BI Theory #5: What are databases?


Just a quick disclaimer – I don’t intend on getting too technical with databases. The target audience for this article is still your everyday office worker rather than a database administrator or IT professional.

What is a database?

A database stores and organizes digital information. The way data is organized within the database allows it to be specialized for different scenarios. This results in different types of databases.

A transactional database is organized to be easily filled with data or have its data retrieved. Transactional databases are used as the backend for applications where the user is entering data into forms. Sometimes these databases are referred to as Online Transaction Processing Databases (OLTP databases).

An analytical database is organized to quickly provide answers to questions that require aggregation. Examples of queries sent to this type of database might be “Sales by Customer by Year and Month”. The database then quickly aggregates the sales amounts and then groups them by all combinations of Customer, Year, and Month. While great at handling these types of queries, this kind of database isn’t optimized for handling multiple small transactions (updates or insertions). Because of this, users generally do not enter data from an application straight into the database. Instead, an analytical database usually sources its data from a transactional database. Sometimes these databases are referred to as Online Analytical Processing Databases (OLAP databases).

Why learn about database types?

The point of this blog is to help you understand how business intelligence systems work and hopefully show you how to build your own to share with others. The most important skills required are how to create an analytical database, rather than a transactional one. However, because most analytical databases are fed from transactional databases, it’s also important to understand how a transactional database is organized, so for now let’s start with transactional databases.

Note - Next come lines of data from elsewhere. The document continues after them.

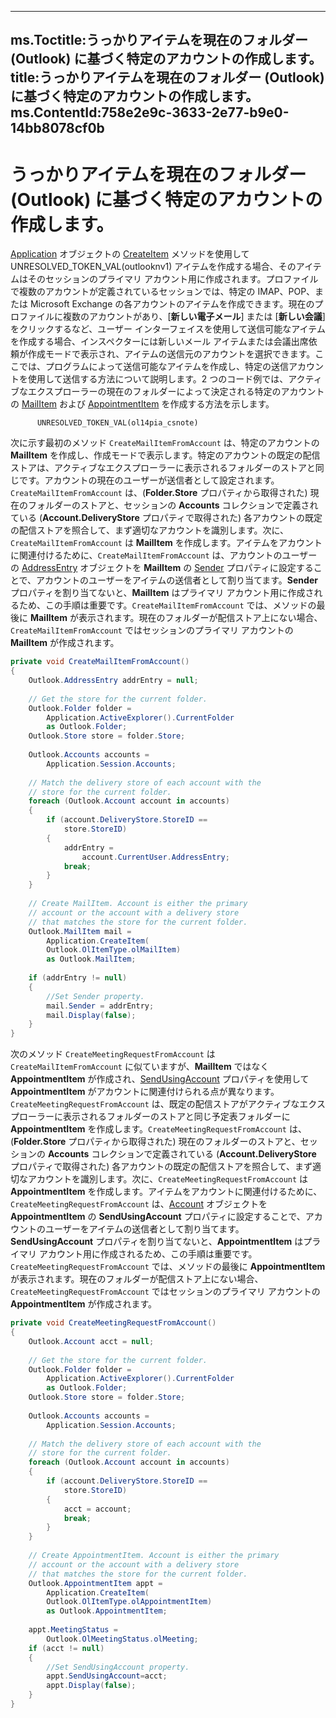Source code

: 

---
ms.Toctitle:うっかりアイテムを現在のフォルダー (Outlook) に基づく特定のアカウントの作成します。
title:うっかりアイテムを現在のフォルダー (Outlook) に基づく特定のアカウントの作成します。
ms.ContentId:758e2e9c-3633-2e77-b9e0-14bb8078cf0b
---
# うっかりアイテムを現在のフォルダー (Outlook) に基づく特定のアカウントの作成します。




[Application](797003e7-ecd1-eccb-eaaf-32d6ddde8348) オブジェクトの [CreateItem](e5fbf367-db16-5042-823e-68e6b805e612) メソッドを使用して UNRESOLVED_TOKEN_VAL(outlooknv1) アイテムを作成する場合、そのアイテムはそのセッションのプライマリ アカウント用に作成されます。プロファイルで複数のアカウントが定義されているセッションでは、特定の IMAP、POP、または Microsoft Exchange の各アカウントのアイテムを作成できます。現在のプロファイルに複数のアカウントがあり、[**新しい電子メール**] または [**新しい会議**] をクリックするなど、ユーザー インターフェイスを使用して送信可能なアイテムを作成する場合、インスペクターには新しいメール アイテムまたは会議出席依頼が作成モードで表示され、アイテムの送信元のアカウントを選択できます。ここでは、プログラムによって送信可能なアイテムを作成し、特定の送信アカウントを使用して送信する方法について説明します。2 つのコード例では、アクティブなエクスプローラーの現在のフォルダーによって決定される特定のアカウントの [MailItem](14197346-05d2-0250-fa4c-4a6b07daf25f) および [AppointmentItem](204a409d-654e-27aa-643a-8344c631b82d.md) を作成する方法を示します。




          UNRESOLVED_TOKEN_VAL(ol14pia_csnote)
        



次に示す最初のメソッド `CreateMailItemFromAccount` は、特定のアカウントの **MailItem** を作成し、作成モードで表示します。特定のアカウントの既定の配信ストアは、アクティブなエクスプローラーに表示されるフォルダーのストアと同じです。アカウントの現在のユーザーが送信者として設定されます。`CreateMailItemFromAccount` は、(**Folder.Store** プロパティから取得された) 現在のフォルダーのストアと、セッションの **Accounts** コレクションで定義されている (**Account.DeliveryStore** プロパティで取得された) 各アカウントの既定の配信ストアを照合して、まず適切なアカウントを識別します。次に、`CreateMailItemFromAccount` は **MailItem** を作成します。アイテムをアカウントに関連付けるために、`CreateMailItemFromAccount` は、アカウントのユーザーの [AddressEntry](d4a0a85e-8bab-bc56-57bc-d70c3c570c8e) オブジェクトを **MailItem** の [Sender](c8afc3f8-fbf5-73b4-43f3-800e18aabb93.md) プロパティに設定することで、アカウントのユーザーをアイテムの送信者として割り当てます。**Sender** プロパティを割り当てないと、**MailItem** はプライマリ アカウント用に作成されるため、この手順は重要です。`CreateMailItemFromAccount` では、メソッドの最後に **MailItem** が表示されます。現在のフォルダーが配信ストア上にない場合、`CreateMailItemFromAccount` ではセッションのプライマリ アカウントの **MailItem** が作成されます。

```csharp
private void CreateMailItemFromAccount() 
{ 
    Outlook.AddressEntry addrEntry = null; 
 
    // Get the store for the current folder. 
    Outlook.Folder folder = 
        Application.ActiveExplorer().CurrentFolder  
        as Outlook.Folder; 
    Outlook.Store store = folder.Store; 
     
    Outlook.Accounts accounts = 
        Application.Session.Accounts; 
 
    // Match the delivery store of each account with the  
    // store for the current folder. 
    foreach (Outlook.Account account in accounts) 
    { 
        if (account.DeliveryStore.StoreID ==  
            store.StoreID) 
        { 
            addrEntry = 
                account.CurrentUser.AddressEntry; 
            break; 
        } 
    } 
 
    // Create MailItem. Account is either the primary 
    // account or the account with a delivery store 
    // that matches the store for the current folder. 
    Outlook.MailItem mail = 
        Application.CreateItem( 
        Outlook.OlItemType.olMailItem) 
        as Outlook.MailItem; 
 
    if (addrEntry != null) 
    { 
        //Set Sender property. 
        mail.Sender = addrEntry; 
        mail.Display(false); 
    } 
} 

```




次のメソッド `CreateMeetingRequestFromAccount` は `CreateMailItemFromAccount` に似ていますが、**MailItem** ではなく **AppointmentItem** が作成され、[SendUsingAccount](c3a73b32-c2e1-cb32-35e3-e278f78700ad) プロパティを使用して **AppointmentItem** がアカウントに関連付けられる点が異なります。`CreateMeetingRequestFromAccount` は、既定の配信ストアがアクティブなエクスプローラーに表示されるフォルダーのストアと同じ予定表フォルダーに **AppointmentItem** を作成します。`CreateMeetingRequestFromAccount` は、(**Folder.Store** プロパティから取得された) 現在のフォルダーのストアと、セッションの **Accounts** コレクションで定義されている (**Account.DeliveryStore** プロパティで取得された) 各アカウントの既定の配信ストアを照合して、まず適切なアカウントを識別します。次に、`CreateMeetingRequestFromAccount` は **AppointmentItem** を作成します。アイテムをアカウントに関連付けるために、`CreateMeetingRequestFromAccount` は、[Account](f624438c-4e45-2822-18b6-bfe8074a33c0.md) オブジェクトを **AppointmentItem** の **SendUsingAccount** プロパティに設定することで、アカウントのユーザーをアイテムの送信者として割り当てます。**SendUsingAccount** プロパティを割り当てないと、**AppointmentItem** はプライマリ アカウント用に作成されるため、この手順は重要です。`CreateMeetingRequestFromAccount` では、メソッドの最後に **AppointmentItem** が表示されます。現在のフォルダーが配信ストア上にない場合、`CreateMeetingRequestFromAccount` ではセッションのプライマリ アカウントの **AppointmentItem** が作成されます。

```csharp
private void CreateMeetingRequestFromAccount() 
{ 
    Outlook.Account acct = null; 
 
    // Get the store for the current folder. 
    Outlook.Folder folder = 
        Application.ActiveExplorer().CurrentFolder 
        as Outlook.Folder; 
    Outlook.Store store = folder.Store; 
 
    Outlook.Accounts accounts = 
        Application.Session.Accounts; 
 
    // Match the delivery store of each account with the  
    // store for the current folder. 
    foreach (Outlook.Account account in accounts) 
    { 
        if (account.DeliveryStore.StoreID == 
            store.StoreID) 
        { 
            acct = account; 
            break; 
        } 
    } 
  
    // Create AppointmentItem. Account is either the primary 
    // account or the account with a delivery store 
    // that matches the store for the current folder. 
    Outlook.AppointmentItem appt = 
        Application.CreateItem( 
        Outlook.OlItemType.olAppointmentItem) 
        as Outlook.AppointmentItem; 
 
    appt.MeetingStatus =  
        Outlook.OlMeetingStatus.olMeeting; 
    if (acct != null) 
    { 
        //Set SendUsingAccount property. 
        appt.SendUsingAccount=acct; 
        appt.Display(false); 
    } 
} 

```



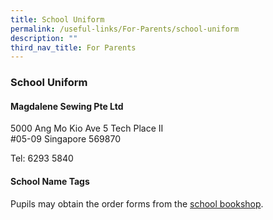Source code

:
 ```yaml
---
title: School Uniform
permalink: /useful-links/For-Parents/school-uniform
description: ""
third_nav_title: For Parents
---
```

### School Uniform    

#### Magdalene Sewing Pte Ltd 

5000 Ang Mo Kio Ave 5 Tech Place II  
#05-09 Singapore 569870  

Tel: 6293 5840

  

#### School Name Tags

Pupils may obtain the order forms from the [school bookshop](/useful-links/For-Parents/bookshop).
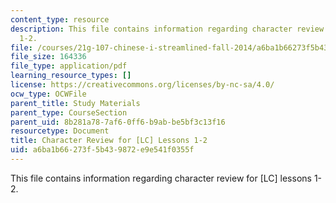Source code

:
 ```yaml
---
content_type: resource
description: This file contains information regarding character review for [LC] lessons
  1-2.
file: /courses/21g-107-chinese-i-streamlined-fall-2014/a6ba1b66273f5b439872e9e541f0355f_MIT21G_107F14_Chars1-2rev.pdf
file_size: 164336
file_type: application/pdf
learning_resource_types: []
license: https://creativecommons.org/licenses/by-nc-sa/4.0/
ocw_type: OCWFile
parent_title: Study Materials
parent_type: CourseSection
parent_uid: 8b281a78-7af6-0ff6-b9ab-be5bf3c13f16
resourcetype: Document
title: Character Review for [LC] Lessons 1-2
uid: a6ba1b66-273f-5b43-9872-e9e541f0355f
---
```

This file contains information regarding character review for [LC] lessons 1-2.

What does a transactional database “look” like?

It’s essentially a collection of tables. Each column in the table corresponds to an attribute, and each row corresponds to a record. Records are things and attributes are information about the things. It’s a natural way of organizing information. For example, imagine you were recording a classroom’s attendance: you’d have one column for the names of students and another column for whether they were present, which could be noted as true/false values.

Another more standard example of recording transactions would be sales transactions.Silly Sally seems to be skipping school.

What is a sales transaction?

A sales transaction is a regularly occurring event that has many pre-defined attributes such as the customer, date, product, quantity, and price. If you were to start recording this information in a spreadsheet you’d set up a table that looks something like this:

The way this is organized is that each attribute goes into a column (or “field” as some call it), and each row then becomes a single transaction (apart from the top row, which contains headers).So far so good. John Doe bought 1 soccer ball on January 1st for $20.

As you have more sales transactions your table then gets taller and taller. Because each transaction will always share the same number of attributes, there is no need to change the number of columns unless you decide to collect new types of information.

It’s probably worth pointing out that I think all information should be collected this way. If you ever want to gather information from people on a regular basis, for the love of god please just use a table with columns as types of information and rows as records of information. Once you’ve collected your info you can then build a summary report on top of the data. Please don’t get people to enter data directly into things that look like reports.

OK enough of that, on to the next question.

Where do the customer details go?

In your sales transaction there are probably a lot of details about the customer that you want to record, do you just add another column for their address? And middle name? And phone number? And email? And credit card details… and on and on.

I think you see my point.

Very quickly you’ll start to get a large table with most of the columns just being exactly the same for each transaction. You want to record the customer’s phone number somewhere but do you really need to record their phone number every time they buy something? It’s not like they’ll change it very often.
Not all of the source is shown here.